Isaiah had a very different response to the holy God.

“Woe is me…” Isaiah 6:5

In the presence of the holiness and the glory of God, Isaiah realized his lack. He knew he had the stain of sin on his lips and supposed he was lost. Uzziah assumed he was enough; Isaiah knew he was not.

God graciously gives glimpses of his holiness so we can recognize the infinite gap between his greatness and our smallness; this awareness is the beginning of true worship.

The true way to be humble is not to stoop till thou art smaller than thyself, but to stand at thy real height against some higher nature that will show thee what the real smallness of thy greatness is. …. Phillips Brooks

It’s amazing, isn’t it? The holy God, the one who lives in unapproachable light comes to you as he came to Isaiah. What other response is possible but to trust his grace?

Don’t be like Uzziah, taking your connection with God for granted and forgetting that you need God’s mediator standing between your unholiness and God’s perfection.
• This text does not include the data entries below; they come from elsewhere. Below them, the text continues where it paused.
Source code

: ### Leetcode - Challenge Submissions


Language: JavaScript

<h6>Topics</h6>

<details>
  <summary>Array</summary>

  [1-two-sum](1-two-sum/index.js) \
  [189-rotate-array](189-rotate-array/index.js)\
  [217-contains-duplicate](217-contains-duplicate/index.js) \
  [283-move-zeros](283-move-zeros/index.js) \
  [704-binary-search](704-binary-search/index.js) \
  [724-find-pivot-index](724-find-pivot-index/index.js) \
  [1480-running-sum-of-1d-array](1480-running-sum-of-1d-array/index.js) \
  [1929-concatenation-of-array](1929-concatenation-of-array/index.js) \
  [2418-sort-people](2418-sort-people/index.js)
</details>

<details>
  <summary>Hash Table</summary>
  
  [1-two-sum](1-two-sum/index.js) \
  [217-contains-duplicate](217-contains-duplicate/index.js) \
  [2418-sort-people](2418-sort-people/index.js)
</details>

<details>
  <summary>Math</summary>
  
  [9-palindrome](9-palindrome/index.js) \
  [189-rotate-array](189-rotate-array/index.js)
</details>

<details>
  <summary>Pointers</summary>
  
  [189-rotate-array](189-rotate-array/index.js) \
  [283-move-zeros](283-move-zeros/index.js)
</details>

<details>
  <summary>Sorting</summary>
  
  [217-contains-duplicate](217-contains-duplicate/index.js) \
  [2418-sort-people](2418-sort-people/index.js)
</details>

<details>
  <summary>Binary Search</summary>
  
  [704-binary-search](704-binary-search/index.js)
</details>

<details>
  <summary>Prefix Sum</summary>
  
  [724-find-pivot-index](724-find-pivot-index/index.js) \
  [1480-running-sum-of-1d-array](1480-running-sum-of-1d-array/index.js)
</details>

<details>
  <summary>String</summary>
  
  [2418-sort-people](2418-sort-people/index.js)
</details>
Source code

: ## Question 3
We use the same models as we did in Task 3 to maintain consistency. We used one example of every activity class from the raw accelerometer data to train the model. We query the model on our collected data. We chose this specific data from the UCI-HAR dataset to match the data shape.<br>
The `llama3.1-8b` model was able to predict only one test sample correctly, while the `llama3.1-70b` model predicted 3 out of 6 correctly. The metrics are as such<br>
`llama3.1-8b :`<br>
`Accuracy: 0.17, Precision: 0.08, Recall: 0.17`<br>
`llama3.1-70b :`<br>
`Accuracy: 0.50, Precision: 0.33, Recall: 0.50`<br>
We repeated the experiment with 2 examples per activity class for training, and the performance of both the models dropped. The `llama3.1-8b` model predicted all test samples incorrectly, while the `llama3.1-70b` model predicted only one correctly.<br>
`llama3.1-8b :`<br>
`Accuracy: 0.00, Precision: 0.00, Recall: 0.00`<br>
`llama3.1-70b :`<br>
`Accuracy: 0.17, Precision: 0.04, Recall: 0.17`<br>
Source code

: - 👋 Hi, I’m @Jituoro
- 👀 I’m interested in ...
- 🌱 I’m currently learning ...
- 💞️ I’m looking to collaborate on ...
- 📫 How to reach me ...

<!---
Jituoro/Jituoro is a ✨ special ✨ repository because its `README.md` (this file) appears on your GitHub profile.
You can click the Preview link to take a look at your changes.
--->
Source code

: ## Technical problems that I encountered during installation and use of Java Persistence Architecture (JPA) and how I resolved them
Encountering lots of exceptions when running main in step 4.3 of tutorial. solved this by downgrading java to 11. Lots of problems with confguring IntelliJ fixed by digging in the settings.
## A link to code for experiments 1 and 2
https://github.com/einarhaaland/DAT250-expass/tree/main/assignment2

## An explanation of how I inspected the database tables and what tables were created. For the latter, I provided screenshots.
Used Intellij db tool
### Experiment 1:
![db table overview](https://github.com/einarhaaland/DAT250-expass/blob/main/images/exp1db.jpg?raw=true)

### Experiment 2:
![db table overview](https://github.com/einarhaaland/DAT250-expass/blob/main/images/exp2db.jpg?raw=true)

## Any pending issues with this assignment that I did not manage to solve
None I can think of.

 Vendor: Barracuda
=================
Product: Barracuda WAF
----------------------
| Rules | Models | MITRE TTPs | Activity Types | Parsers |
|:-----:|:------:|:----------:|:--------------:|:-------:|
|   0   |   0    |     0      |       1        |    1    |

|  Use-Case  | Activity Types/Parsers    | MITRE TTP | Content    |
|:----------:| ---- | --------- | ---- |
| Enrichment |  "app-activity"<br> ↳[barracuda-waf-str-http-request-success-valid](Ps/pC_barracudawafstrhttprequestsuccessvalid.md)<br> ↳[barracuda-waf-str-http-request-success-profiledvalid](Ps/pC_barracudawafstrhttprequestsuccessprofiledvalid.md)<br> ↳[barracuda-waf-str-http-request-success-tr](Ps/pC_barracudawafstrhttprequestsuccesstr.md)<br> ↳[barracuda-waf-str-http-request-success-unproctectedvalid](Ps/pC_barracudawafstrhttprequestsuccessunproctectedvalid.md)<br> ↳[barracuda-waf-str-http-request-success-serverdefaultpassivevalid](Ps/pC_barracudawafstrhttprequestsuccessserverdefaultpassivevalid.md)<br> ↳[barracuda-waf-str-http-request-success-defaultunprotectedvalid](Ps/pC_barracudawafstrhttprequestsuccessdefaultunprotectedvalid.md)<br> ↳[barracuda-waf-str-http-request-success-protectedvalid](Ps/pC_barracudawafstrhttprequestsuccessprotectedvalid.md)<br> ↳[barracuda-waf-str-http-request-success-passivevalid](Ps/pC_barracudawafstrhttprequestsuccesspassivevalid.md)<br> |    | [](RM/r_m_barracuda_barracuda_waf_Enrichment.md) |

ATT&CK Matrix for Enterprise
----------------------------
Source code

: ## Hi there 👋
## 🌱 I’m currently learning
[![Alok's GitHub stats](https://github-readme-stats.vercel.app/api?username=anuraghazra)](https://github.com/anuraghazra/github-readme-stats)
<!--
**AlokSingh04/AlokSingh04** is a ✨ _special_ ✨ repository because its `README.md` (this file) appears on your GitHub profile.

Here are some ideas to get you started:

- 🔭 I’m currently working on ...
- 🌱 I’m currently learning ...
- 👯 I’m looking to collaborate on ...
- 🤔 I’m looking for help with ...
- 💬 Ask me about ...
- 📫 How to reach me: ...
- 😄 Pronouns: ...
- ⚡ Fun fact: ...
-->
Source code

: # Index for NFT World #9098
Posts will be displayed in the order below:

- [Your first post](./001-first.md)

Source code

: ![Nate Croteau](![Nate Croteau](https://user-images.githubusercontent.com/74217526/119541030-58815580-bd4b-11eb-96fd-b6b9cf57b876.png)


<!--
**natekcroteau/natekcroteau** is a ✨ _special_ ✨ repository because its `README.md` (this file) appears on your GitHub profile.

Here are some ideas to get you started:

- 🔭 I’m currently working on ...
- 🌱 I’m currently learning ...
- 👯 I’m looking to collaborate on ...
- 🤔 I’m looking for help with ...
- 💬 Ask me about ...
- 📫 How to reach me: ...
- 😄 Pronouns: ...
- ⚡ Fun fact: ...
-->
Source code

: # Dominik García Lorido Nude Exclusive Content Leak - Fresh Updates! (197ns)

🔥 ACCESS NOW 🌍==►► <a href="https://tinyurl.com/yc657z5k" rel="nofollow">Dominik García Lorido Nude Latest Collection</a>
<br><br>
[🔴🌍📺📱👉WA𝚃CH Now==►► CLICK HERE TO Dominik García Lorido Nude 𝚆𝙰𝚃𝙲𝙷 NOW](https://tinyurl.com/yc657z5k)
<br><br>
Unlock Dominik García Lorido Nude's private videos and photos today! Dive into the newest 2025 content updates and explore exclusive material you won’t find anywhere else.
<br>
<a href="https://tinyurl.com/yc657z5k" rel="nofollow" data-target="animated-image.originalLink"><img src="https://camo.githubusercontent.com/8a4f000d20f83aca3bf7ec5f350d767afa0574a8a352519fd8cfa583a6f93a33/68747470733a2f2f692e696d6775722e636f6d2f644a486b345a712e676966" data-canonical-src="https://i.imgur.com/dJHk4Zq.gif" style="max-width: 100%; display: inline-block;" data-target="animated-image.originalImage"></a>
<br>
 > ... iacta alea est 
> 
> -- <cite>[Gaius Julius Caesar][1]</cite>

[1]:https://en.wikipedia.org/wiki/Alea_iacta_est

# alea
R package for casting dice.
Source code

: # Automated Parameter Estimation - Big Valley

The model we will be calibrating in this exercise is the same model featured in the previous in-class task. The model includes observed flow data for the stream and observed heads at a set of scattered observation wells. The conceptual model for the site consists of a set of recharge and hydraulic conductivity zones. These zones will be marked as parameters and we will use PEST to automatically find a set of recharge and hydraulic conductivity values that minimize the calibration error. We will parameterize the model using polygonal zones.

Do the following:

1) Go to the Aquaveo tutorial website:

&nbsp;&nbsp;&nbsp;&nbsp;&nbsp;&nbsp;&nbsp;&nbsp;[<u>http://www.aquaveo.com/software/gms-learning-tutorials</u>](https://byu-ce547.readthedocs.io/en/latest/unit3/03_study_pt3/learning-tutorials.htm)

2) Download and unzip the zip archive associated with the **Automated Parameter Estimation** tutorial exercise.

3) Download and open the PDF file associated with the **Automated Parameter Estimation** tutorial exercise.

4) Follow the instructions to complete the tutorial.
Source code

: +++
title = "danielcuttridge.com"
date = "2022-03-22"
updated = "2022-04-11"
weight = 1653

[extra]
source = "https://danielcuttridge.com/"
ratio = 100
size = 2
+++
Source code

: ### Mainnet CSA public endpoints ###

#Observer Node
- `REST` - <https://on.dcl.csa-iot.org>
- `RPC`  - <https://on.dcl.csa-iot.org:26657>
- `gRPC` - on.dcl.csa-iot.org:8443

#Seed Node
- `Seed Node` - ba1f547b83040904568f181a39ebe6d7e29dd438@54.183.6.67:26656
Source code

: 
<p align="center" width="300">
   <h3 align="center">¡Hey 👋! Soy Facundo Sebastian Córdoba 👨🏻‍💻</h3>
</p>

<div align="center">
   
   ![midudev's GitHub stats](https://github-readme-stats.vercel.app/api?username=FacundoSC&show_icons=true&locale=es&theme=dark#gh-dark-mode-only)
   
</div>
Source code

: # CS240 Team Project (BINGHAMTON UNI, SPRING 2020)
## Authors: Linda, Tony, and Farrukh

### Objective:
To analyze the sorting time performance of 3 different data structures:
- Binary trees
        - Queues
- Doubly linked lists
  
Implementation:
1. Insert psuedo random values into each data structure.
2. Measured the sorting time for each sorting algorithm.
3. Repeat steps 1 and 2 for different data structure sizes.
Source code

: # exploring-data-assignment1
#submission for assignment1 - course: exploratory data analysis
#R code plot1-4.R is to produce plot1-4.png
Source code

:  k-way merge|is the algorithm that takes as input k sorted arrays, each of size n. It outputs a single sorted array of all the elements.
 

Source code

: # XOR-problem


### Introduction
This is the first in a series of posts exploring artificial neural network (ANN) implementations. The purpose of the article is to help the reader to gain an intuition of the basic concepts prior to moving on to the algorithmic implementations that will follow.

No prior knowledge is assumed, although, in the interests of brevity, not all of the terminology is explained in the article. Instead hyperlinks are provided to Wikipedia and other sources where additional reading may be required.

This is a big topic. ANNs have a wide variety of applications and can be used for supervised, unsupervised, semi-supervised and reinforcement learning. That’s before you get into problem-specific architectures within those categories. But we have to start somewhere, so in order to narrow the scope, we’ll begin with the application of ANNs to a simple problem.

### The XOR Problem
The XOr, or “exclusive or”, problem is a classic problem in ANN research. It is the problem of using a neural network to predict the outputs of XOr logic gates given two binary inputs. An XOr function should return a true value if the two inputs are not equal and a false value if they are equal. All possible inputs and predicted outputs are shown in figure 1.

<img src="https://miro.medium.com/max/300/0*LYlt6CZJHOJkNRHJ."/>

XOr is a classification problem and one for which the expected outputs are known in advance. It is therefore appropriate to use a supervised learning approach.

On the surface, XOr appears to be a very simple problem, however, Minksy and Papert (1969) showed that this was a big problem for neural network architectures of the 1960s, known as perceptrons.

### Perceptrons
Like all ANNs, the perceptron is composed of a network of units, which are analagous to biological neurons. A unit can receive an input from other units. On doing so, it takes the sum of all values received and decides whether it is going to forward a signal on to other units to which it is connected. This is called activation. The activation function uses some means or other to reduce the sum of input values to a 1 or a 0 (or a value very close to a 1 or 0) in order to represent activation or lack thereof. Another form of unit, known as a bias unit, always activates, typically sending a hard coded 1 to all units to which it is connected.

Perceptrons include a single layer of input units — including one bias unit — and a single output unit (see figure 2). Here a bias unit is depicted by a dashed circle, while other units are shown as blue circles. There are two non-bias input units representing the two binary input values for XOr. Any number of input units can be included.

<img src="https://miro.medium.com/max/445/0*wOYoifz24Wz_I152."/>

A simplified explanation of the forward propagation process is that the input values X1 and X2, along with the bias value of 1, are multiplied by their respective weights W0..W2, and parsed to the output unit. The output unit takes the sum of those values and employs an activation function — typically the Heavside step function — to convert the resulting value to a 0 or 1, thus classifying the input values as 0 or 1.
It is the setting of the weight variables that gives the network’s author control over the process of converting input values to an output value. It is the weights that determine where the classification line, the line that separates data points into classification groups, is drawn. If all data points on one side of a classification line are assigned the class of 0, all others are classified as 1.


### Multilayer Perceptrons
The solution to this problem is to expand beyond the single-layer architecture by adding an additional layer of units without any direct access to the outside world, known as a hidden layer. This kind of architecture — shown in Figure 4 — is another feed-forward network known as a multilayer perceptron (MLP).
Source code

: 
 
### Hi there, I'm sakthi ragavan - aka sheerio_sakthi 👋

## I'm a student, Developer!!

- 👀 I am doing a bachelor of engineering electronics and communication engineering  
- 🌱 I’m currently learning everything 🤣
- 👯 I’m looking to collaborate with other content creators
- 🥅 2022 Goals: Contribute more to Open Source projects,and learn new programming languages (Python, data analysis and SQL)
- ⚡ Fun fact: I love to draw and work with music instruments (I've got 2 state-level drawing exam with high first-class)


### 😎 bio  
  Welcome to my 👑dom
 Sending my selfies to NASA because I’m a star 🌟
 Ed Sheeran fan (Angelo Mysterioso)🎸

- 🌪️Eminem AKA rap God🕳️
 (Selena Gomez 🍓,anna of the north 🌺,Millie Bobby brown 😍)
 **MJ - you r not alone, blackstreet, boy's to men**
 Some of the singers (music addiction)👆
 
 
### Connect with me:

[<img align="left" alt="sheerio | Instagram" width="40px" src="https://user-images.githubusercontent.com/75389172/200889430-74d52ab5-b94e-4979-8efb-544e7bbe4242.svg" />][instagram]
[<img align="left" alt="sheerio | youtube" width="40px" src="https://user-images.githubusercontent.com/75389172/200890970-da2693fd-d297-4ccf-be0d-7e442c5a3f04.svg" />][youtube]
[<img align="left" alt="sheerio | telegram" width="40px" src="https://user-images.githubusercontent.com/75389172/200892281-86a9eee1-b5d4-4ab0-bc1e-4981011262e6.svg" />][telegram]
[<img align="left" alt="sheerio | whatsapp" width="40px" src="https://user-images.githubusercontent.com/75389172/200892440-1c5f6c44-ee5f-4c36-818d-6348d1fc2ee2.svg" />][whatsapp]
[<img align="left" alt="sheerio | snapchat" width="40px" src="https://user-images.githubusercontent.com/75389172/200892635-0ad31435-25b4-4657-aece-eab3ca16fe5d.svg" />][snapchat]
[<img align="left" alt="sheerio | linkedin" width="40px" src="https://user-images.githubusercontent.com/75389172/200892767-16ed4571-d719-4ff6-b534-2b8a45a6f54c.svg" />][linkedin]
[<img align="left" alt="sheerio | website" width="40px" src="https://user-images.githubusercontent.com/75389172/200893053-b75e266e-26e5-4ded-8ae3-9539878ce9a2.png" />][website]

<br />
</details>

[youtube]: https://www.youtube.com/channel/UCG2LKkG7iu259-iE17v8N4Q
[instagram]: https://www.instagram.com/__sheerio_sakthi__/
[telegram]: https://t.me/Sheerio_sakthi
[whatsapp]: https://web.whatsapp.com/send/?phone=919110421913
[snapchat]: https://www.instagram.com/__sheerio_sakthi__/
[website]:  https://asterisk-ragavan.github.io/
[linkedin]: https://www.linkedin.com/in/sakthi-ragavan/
God’s purifying fire of love touches your sin-stained lips, imparting his worthiness to you through Jesus Christ. When you are touched and transformed by such a fire, you are able to hear God’s call and you are ready to respond with a willing and eager heart.

  • When have you had a glimpse of God’s greatness? How did it feel? What was your response?
  • It’s easy to forget in whose presence we stand when we enter worship. How can you ensure you don’t take God for granted?
  • What prevents you from saying, like Isaiah, “Here am I; send me!”?

Originally written for CBC’s weekly devotional thought.